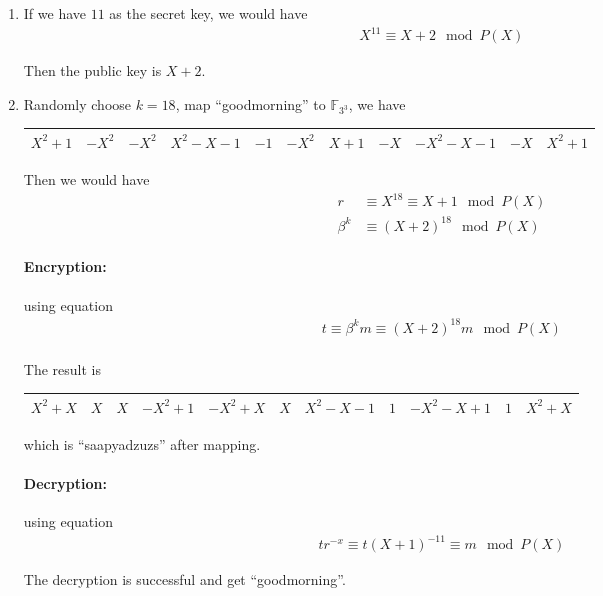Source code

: \documentclass[11pt,a4paper]{article}
\begin{document}
\begin{enumerate}
\item If we have $11$ as the secret key, we would have
\begin{align*}
	X^{11} \equiv X + 2 \mod P(X)
\end{align*}
\par Then the public key is $X + 2$.

\newpage
\item Randomly choose $k = 18$, map ``goodmorning'' to $\mathbb{F}_{3^{3}}$, we have
\begin{table}[!ht]
\centering
\footnotesize
\begin{tabular}{|c|c|c|c|c|c|c|c|c|c|c|}
\hline
$X^2 + 1$ & $-X^2$ & $-X^2$ & $X^2 - X - 1$ & $-1$ & $-X^2$ & $X + 1$ & $-X$ & $- X^2 - X - 1$ & $-X$ & $X^2 + 1$ \\
\hline
\end{tabular}
\end{table}
\par Then we would have
\begin{align*}
	r &\equiv X^{18} \equiv X + 1 \mod P(X) \\
	\beta^{k} &\equiv (X+2)^{18} \mod P(X)
\end{align*}
\paragraph*{Encryption:} using equation
\begin{align*}
	t \equiv \beta^{k}m \equiv (X+2)^{18}m \mod P(X) \\
\end{align*}
\par The result is
\begin{table}[!ht]
\centering
\footnotesize
\begin{tabular}{|c|c|c|c|c|c|c|c|c|c|c|}
\hline
$X^2 + X$ & $X$ & $X$ & $-X^2 + 1$ & $-X^{2} + X$ & $X$ & $X^{2} -X - 1$ & $1$ & $- X^2 - X + 1$ & $1$ & $X^2 + X$ \\
\hline
\end{tabular}
\end{table}

which is ``saapyadzuzs'' after mapping.
\paragraph*{Decryption:} using equation
\begin{align*}
	tr^{-x} \equiv t(X+1)^{-11} \equiv m \mod P(X)
\end{align*}
\par The decryption is successful and get ``goodmorning''.
\end{enumerate}
\end{document}
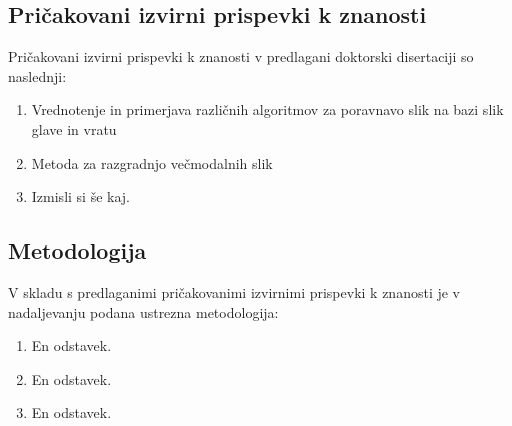 \documentclass[a4paper,twoside,11pt]{article}
\begin{document}
	  
	  
	  
	
	\subsubsection*{}
	\par{}
	\subsection{Pričakovani izvirni prispevki k znanosti}
	\par{\noindent
		Pričakovani izvirni prispevki k znanosti v predlagani doktorski disertaciji so naslednji:
		\begin{enumerate}
			\item Vrednotenje in primerjava različnih algoritmov za poravnavo slik na bazi slik glave in vratu
			\item Metoda za razgradnjo večmodalnih slik
			\item Izmisli si še kaj.

		\end{enumerate}
	}
	\subsection{Metodologija}
	\par{\noindent
		V skladu s predlaganimi pričakovanimi izvirnimi prispevki k znanosti je v nadaljevanju podana ustrezna metodologija:
		\begin{enumerate}
			\item En odstavek.
			\item En odstavek.
			\item En odstavek.
			
		\end{enumerate}
	}
	\renewcommand{\bibsection}{\subsection{Izbrana literatura}}
	\newpage
	\newpage
\end{document}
============
» **Your instructions**: Tell how many lines in the data contain the word "using", answering with that number and no other text.

» **Exercise result**: 2